Materials provided ::
☆ ☆ ☆ ☆ ☆ ☆ ☆

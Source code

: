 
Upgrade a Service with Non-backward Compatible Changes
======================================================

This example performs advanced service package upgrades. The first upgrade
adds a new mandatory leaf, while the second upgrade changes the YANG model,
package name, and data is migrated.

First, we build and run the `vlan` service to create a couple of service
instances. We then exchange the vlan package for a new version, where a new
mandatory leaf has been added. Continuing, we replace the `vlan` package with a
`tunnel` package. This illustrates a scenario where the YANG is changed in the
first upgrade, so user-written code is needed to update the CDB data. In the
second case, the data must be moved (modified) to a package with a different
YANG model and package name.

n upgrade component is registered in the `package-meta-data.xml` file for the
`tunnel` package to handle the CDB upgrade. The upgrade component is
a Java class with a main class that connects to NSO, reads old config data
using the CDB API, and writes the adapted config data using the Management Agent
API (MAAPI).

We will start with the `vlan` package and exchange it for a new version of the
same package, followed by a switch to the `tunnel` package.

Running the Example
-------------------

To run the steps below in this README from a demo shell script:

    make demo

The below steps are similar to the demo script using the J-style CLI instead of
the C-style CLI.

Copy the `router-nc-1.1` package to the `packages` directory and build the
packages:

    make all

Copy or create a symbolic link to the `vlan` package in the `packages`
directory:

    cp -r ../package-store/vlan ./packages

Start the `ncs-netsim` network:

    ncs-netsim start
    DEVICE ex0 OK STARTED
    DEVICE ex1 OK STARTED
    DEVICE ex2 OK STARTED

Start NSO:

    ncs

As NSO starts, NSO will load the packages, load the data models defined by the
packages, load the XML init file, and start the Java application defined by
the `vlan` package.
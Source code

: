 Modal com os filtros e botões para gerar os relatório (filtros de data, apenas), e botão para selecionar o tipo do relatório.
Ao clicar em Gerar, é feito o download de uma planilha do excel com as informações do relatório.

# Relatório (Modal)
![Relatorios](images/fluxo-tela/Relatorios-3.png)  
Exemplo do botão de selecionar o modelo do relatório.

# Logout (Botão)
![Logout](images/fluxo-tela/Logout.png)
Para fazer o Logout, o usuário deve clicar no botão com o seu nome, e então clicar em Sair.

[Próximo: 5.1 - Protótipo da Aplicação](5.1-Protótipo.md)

☆ ☆ ☆ ☆ ☆ ☆ ☆

What this task involves :: An exact copy of the lines from the one with "Exemplo do botão" through the last line of the listing is the whole answer.

Answer for this exercise ::
Exemplo do botão de selecionar o modelo do relatório.

# Logout (Botão)
![Logout](images/fluxo-tela/Logout.png)
Para fazer o Logout, o usuário deve clicar no botão com o seu nome, e então clicar em Sair.

[Próximo: 5.1 - Protótipo da Aplicação](5.1-Protótipo.md)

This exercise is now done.